Stored entries:
= Beginning of Section =

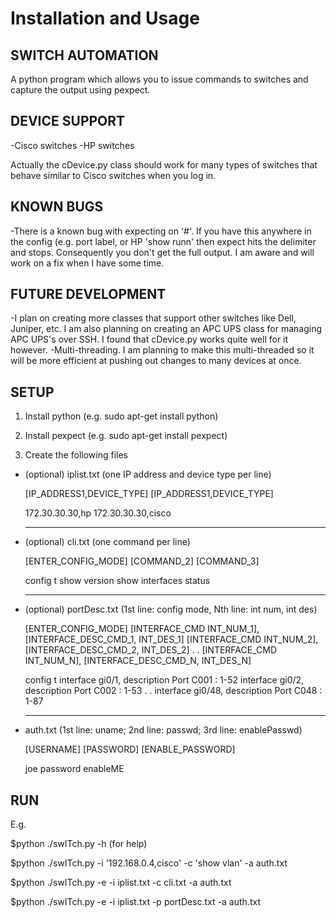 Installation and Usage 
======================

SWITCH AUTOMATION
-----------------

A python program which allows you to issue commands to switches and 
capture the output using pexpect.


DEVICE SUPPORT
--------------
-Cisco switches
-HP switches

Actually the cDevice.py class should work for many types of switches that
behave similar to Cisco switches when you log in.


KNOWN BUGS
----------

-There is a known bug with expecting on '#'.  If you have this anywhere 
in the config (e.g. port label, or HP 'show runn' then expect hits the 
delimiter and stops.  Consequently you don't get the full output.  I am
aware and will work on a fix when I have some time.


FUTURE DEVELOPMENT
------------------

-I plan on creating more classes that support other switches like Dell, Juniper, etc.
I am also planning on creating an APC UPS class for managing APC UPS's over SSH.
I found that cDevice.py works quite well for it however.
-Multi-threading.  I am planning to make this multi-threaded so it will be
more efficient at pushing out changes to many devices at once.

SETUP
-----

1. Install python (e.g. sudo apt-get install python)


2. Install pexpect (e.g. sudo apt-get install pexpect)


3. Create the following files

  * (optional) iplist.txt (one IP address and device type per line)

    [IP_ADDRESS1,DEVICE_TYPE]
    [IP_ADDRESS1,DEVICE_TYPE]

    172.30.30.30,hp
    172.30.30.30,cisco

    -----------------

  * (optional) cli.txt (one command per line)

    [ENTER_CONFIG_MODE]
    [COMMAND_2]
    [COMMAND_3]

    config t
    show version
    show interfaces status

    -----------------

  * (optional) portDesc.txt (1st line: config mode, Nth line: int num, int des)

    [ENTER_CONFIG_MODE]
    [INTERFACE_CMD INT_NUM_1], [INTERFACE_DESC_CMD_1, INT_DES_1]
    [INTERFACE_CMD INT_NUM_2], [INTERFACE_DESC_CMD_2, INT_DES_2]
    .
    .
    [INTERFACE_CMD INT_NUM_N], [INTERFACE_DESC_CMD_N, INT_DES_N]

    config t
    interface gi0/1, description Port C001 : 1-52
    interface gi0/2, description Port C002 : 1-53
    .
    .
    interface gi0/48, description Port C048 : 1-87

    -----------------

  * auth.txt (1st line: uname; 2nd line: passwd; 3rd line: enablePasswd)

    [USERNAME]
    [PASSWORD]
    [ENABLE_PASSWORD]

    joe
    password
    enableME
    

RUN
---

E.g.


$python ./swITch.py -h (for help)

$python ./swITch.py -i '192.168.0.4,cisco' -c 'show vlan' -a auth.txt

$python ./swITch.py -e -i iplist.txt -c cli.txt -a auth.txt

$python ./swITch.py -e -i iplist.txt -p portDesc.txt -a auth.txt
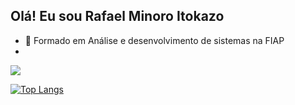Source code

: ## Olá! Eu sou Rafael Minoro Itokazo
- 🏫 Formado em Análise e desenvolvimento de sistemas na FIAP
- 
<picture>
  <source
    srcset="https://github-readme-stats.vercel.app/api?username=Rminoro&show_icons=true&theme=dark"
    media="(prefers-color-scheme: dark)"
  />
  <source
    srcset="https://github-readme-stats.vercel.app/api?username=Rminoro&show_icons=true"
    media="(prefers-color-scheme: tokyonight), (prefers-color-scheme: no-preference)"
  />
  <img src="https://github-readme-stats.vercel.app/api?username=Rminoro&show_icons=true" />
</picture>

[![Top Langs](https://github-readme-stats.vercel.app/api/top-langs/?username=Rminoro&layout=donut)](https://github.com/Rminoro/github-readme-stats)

= End of Section =
= Beginning of Section =

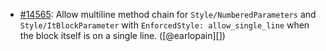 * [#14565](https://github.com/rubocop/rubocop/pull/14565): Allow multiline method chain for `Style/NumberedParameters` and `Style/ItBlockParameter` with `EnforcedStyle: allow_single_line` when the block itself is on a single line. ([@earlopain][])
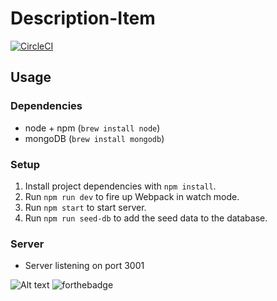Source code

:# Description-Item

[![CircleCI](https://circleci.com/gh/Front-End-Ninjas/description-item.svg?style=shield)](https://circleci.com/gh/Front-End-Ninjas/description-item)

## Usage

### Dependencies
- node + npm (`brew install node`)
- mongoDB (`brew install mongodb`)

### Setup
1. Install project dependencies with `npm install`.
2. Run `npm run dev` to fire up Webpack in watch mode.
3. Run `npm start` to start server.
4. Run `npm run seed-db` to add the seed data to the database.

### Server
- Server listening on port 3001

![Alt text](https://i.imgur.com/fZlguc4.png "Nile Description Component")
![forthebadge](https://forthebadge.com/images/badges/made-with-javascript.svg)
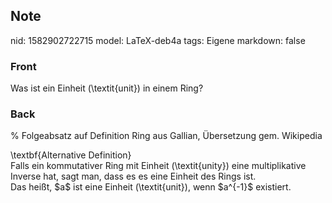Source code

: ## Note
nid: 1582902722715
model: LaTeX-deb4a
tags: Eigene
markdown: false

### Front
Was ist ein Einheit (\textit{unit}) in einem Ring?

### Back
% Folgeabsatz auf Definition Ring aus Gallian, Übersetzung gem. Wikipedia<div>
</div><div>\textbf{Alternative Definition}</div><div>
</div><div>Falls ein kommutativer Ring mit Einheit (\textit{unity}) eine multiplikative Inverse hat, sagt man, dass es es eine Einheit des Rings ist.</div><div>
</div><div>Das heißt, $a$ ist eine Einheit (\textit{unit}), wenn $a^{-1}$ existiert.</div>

= End of Section =
= Beginning of Section =

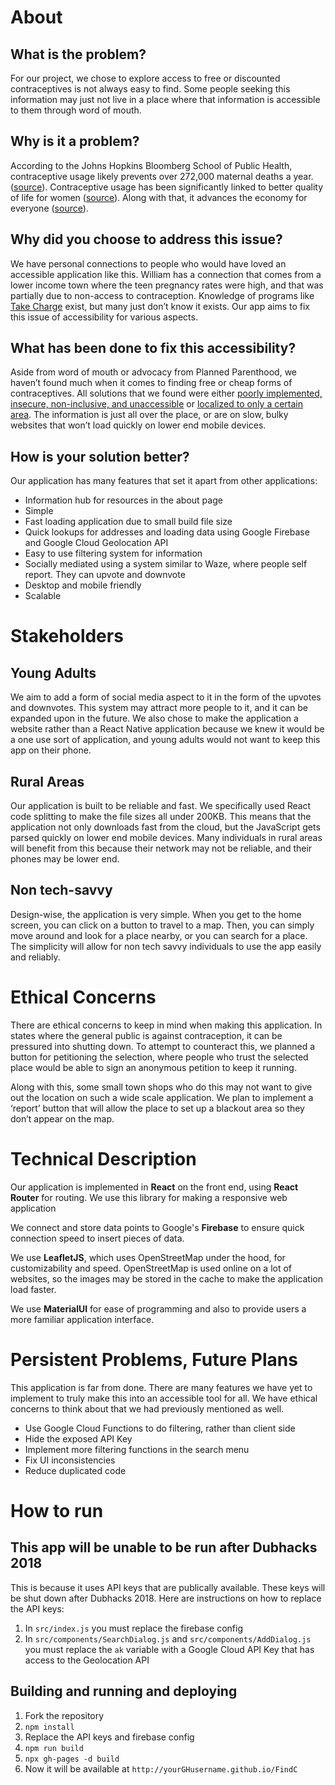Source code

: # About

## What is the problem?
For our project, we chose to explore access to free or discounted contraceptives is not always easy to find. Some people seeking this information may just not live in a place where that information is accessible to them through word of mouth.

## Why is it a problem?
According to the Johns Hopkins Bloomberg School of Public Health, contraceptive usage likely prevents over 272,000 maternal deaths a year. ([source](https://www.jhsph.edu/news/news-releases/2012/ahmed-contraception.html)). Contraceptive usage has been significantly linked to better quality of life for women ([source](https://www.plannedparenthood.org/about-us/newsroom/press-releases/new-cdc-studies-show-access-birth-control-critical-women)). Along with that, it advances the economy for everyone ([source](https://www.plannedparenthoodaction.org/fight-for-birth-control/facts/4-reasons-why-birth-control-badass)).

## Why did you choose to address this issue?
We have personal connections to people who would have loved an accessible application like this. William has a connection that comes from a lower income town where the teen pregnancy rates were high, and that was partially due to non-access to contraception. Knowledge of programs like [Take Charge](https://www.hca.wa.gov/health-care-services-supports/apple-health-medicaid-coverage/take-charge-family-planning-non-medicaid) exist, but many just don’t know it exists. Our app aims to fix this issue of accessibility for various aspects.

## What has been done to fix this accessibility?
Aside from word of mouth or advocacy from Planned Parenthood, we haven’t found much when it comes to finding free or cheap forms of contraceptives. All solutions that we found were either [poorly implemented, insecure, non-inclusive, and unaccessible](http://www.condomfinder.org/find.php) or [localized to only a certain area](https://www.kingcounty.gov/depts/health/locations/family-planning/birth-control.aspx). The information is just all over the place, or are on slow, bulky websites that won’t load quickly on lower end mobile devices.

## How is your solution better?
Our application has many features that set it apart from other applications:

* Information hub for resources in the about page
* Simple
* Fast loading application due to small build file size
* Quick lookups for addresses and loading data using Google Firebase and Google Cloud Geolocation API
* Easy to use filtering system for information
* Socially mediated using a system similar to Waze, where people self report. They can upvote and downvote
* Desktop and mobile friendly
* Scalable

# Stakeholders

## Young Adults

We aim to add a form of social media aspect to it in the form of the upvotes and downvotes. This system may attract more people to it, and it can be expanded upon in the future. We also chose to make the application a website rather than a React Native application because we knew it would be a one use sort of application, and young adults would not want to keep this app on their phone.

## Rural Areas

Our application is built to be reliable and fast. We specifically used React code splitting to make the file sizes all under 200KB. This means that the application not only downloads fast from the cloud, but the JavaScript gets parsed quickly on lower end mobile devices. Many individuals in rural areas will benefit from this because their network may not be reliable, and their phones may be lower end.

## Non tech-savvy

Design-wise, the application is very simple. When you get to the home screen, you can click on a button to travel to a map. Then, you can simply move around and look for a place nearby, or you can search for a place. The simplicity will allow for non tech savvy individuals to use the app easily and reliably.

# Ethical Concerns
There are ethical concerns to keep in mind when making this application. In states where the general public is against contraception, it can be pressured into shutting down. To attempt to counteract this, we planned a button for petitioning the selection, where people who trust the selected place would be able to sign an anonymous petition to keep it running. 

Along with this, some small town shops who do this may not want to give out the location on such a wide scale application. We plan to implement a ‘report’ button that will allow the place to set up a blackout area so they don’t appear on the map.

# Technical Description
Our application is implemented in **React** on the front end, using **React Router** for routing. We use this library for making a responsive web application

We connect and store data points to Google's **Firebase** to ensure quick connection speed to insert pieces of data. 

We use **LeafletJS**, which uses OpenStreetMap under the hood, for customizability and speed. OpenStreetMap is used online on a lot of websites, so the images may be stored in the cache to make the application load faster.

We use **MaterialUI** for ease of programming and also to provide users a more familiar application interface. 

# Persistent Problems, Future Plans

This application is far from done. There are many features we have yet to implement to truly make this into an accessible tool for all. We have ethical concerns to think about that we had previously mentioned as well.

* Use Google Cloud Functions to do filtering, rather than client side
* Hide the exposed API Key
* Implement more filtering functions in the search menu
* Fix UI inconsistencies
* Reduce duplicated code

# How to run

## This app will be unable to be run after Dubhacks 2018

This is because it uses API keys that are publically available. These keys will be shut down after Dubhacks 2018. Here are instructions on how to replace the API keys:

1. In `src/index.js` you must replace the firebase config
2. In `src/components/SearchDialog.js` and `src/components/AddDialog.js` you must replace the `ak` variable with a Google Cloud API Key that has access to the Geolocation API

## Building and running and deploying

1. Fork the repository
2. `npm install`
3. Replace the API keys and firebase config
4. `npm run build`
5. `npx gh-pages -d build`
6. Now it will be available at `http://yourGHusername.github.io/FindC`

= End of Section =

Work task:
The answer is a number only: how many lines of the data above include "system"?

Response box:
3